Learn more about the people who work in Environment Agency geoscience teams.
Technical Officer 1 (Groundwater and Contaminated Land team)
Straight after completing my A-levels I started working as a technician for a site investigation company. After six years, I had completed an HNC in Civil Engineering and progressed to being a senior technician, eventually leaving to undertake a degree in Engineering Geology and Geotechnics.
During my final year at university I began looking at potential careers, including with the Environment Agency. I found the Geoscience section on the website, and saw it offered areas of work which fitted with my background and interests at university. I sent a broad speculative CV and covering letter to the geoscience recruitment email account. A month later, I received a phone call and email from the Groundwater & Contaminated Land team in Sussex. Very quickly I had lots of information about a job and a date for an interview, and a couple of weeks after graduating I starting work as a Technical Officer.
My team is part of an Area Office, providing technical support to other teams at a local level, on all matters concerning groundwater protection and contamination. We help to regulate developments through planning applications, influence Local Development Plans, respond to pollution incidents and deal with enquiries from consultants to members of the public. We also manage investigation work as part of our legislative duties.
The job is varied, challenging and rewarding; and as a result we often get to see environmental improvements and protection from our work.
Technical Specialist (Groundwater & Contaminated Land team)
I joined the Environment Agency in 1997 having completed a PhD in hydrogeology researching the hydrogeological impact of mineral excavation and subsequent landfilling activities at a series of waste disposal sites in Southern England. I was keen to find a job that would let me apply and build on the theoretical and practical skills learnt during my academic studies – and the Environment Agency fitted the bill.
My first post was in the Thames region, assessing and approving geotechnical proposals for the design and construction of new landfill sites. I also ensured that water quality, leachate and landfill gas issues were addressed to be protective of the surrounding environment.
I then moved to a role that required dealing with a greater variety of groundwater quality issues and knowledge of environmental legislation. Working in an area which included North London, I was responsible for reviewing contaminated land site investigation reports and risk assessments.
After this I went on a secondment to work for the Groundwater Process Team. This team is responsible for providing support and guidance to area staff on groundwater quality issues, and drafting technical guidance to implement groundwater policy. I was given responsibility for a number of projects, and I gained particular satisfaction from helping to draft an operating agreement between the Environment Agency and a major UK petroleum retailer.
My current role is as a Technical Specialist in one of our Southern region Groundwater & Contaminated Land teams. I provide technical mentoring on complex sites or issues to groundwater and contaminated land officers across the region.
Throughout my various roles I’ve had the opportunity to develop technically whilst working alongside very professional and helpful colleagues.
Technical Officer 1 (Groundwater and Contaminated Land team)
I joined the Environment Agency in February 2006 after working as an environmental consultant for four years. It was the opportunities for training and development that attracted me to the role, together with the chance to get involved with some very complex and challenging contaminated sites.

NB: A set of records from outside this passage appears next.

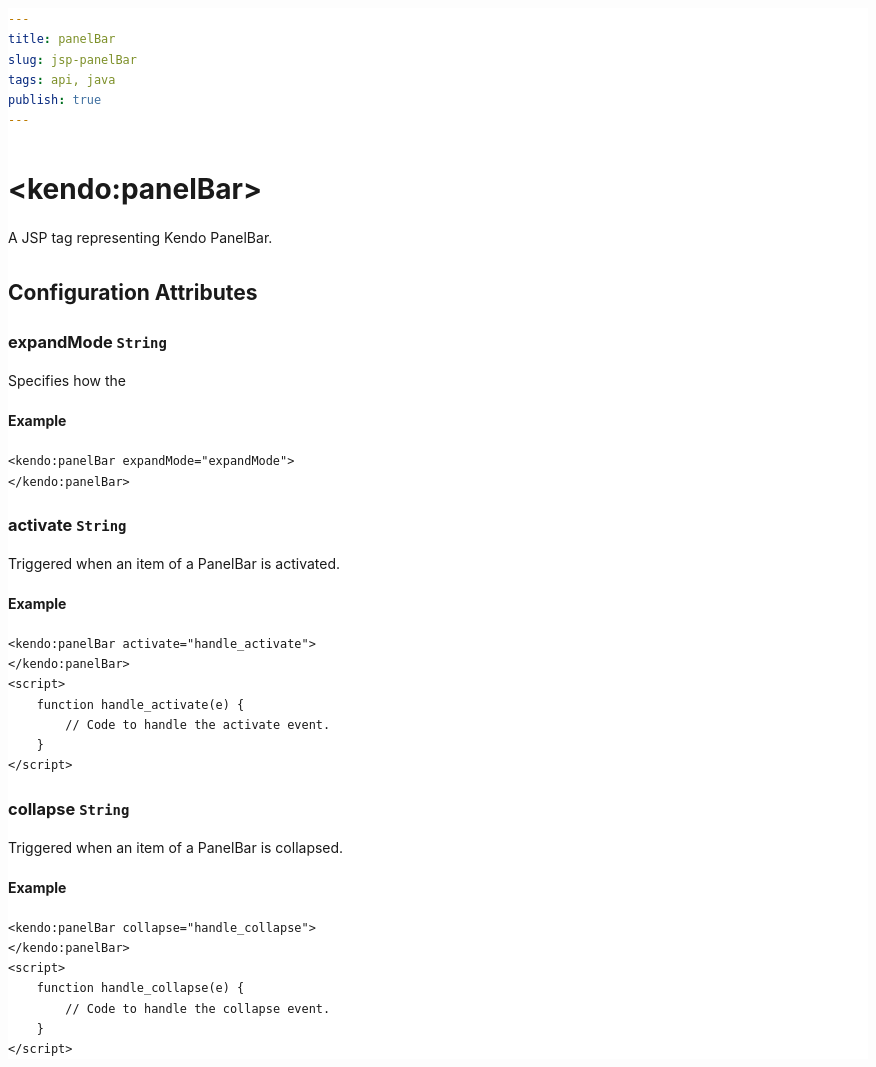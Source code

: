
 ```yaml
---
title: panelBar
slug: jsp-panelBar
tags: api, java
publish: true
---
```


# \<kendo:panelBar\>
A JSP tag representing Kendo PanelBar.


## Configuration Attributes


### expandMode `String`

Specifies how the

#### Example
    <kendo:panelBar expandMode="expandMode">
    </kendo:panelBar>



### activate `String`

Triggered when an item of a PanelBar is activated.

#### Example
    <kendo:panelBar activate="handle_activate">
    </kendo:panelBar>
    <script>
        function handle_activate(e) {
            // Code to handle the activate event.
        }
    </script>



### collapse `String`

Triggered when an item of a PanelBar is collapsed.

#### Example
    <kendo:panelBar collapse="handle_collapse">
    </kendo:panelBar>
    <script>
        function handle_collapse(e) {
            // Code to handle the collapse event.
        }
    </script>
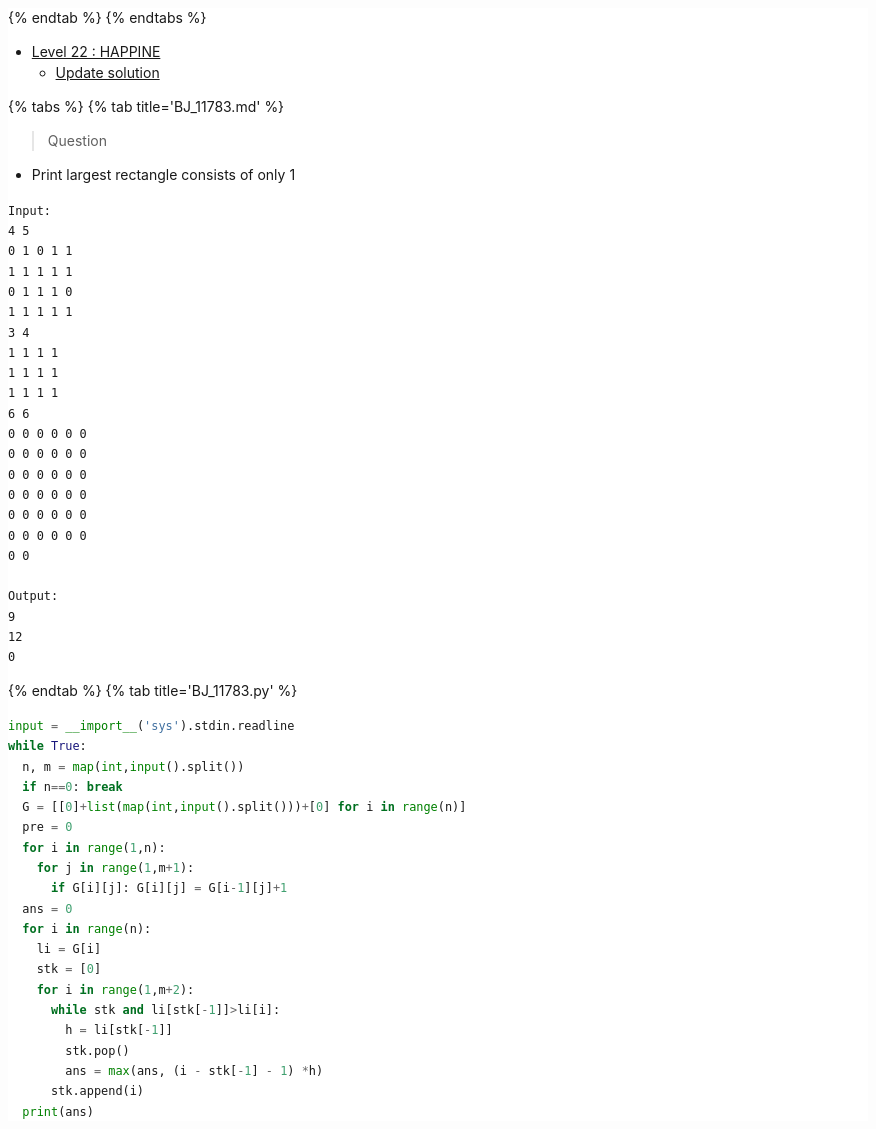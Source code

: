 {% endtab %}
{% endtabs %}

* [Level 22 : HAPPINE](http://acmicpc.net/problem/11783)
  * [Update solution](https://github.com/seanhwangg/algorithm/edit/main/method/dynamic-programming/dimension-2-area/BJ_11783.md)

{% tabs %}
{% tab title='BJ_11783.md' %}

> Question

* Print largest rectangle consists of only 1

```txt
Input:
4 5
0 1 0 1 1
1 1 1 1 1
0 1 1 1 0
1 1 1 1 1
3 4
1 1 1 1
1 1 1 1
1 1 1 1
6 6
0 0 0 0 0 0
0 0 0 0 0 0
0 0 0 0 0 0
0 0 0 0 0 0
0 0 0 0 0 0
0 0 0 0 0 0
0 0

Output:
9
12
0
```

{% endtab %}
{% tab title='BJ_11783.py' %}

```py
input = __import__('sys').stdin.readline
while True:
  n, m = map(int,input().split())
  if n==0: break
  G = [[0]+list(map(int,input().split()))+[0] for i in range(n)]
  pre = 0
  for i in range(1,n):
    for j in range(1,m+1):
      if G[i][j]: G[i][j] = G[i-1][j]+1
  ans = 0
  for i in range(n):
    li = G[i]
    stk = [0]
    for i in range(1,m+2):
      while stk and li[stk[-1]]>li[i]:
        h = li[stk[-1]]
        stk.pop()
        ans = max(ans, (i - stk[-1] - 1) *h)
      stk.append(i)
  print(ans)
```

My work is very varied. A key part is providing technical advice to local authorities and consultants to ensure that, as part of the planning process, land is remediated to an acceptable standard. I also support officers managing inspections of potential Special Sites under Part 2A of the Environmental Protection Act.
Training and development at the Environment Agency isn’t just limited to courses. Line managers are always very supportive of other ways of gaining skills and experience. There are opportunities to work with other teams or to support other officers working on complex projects. It’s really up to you to take ownership for your development and make the most of the opportunities available.
There are also opportunities to get involved in some really diverse contaminated land projects – from working with consultants to agree a remediation strategy for the redevelopment of a gasworks site to carrying out an inspection of a chemical landfill site under Part 2A. It’s great to be part of a team that works hard to achieve environmental improvements across the region and really make a difference.
Working at the Environment Agency is different in a number of ways. Not only is there real scope for developing your skills and experience but you also have a high level of responsibility for your own projects. From the day you join you are encouraged to think for yourself, to make sound professional judgements and to manage your own workload. It’s a challenging place to work and somewhere where your opinions and professional skills really count.
Senior Technical Specialist - Hydrogeology
I joined the Environment Agency at its inception, having started my career as graduate engineering geologist with North West Water Authority before moving over to the hydrogeology side. By the formation of the National Rivers Authority I had progressed from Assistant to Senior Hydrogeologist. I was then appointed Groundwater Resources Manager, leading a small team responsible for all aspects of groundwater resources assessment and management in North West England.
I continued in this role as we evolved into the Environment Agency during 1996. Since then I’ve been involved in some really exciting projects, including the challenge of project managing a number of aquifer scale groundwater modeling studies and then feeding this experience into a national modeling good practice guidance. I have also contributed to the development of the Catchment Abstraction Management Strategy (CAMS) process nationally, seeing it applied regionally as well as involvement in a number of other national projects and initiatives. However, one of my most challenging yet rewarding experiences was being in the thick of the foot and mouth outbreak that impacted so badly on Cumbria. The profile and reputation of our hydrogeologists was greatly enhanced by our contribution and support during this crisis.
Following the last major reorganisation within the Environment Agency, I was delighted to be appointed as the Senior Technical Specialist in hydrogeology for both our North West and North East regions. It’s a great opportunity to share the experiences of my 30 year career, mentoring and supporting more junior staff. One of the main aims of my role now is to enhance the sense that we are all a part of a ‘groundwater community’ to work as a team and see the bigger picture. I also enjoy my links with national policy and process colleagues, trying to bring a pragmatic, operational perspective to their decision making.
For the past 12 months I’ve combined my Senior Technical Specialist job with an assignment as Groundwater Team Leader, providing a supra-area hydrogeology service to the North West. Plus I’ve broadened my experience beyond hydrogeology, as I’m also on the North West’s regional flood forecasting rota which can be very challenging and exiting at times - I was on duty when Carlisle flooded in January 2005!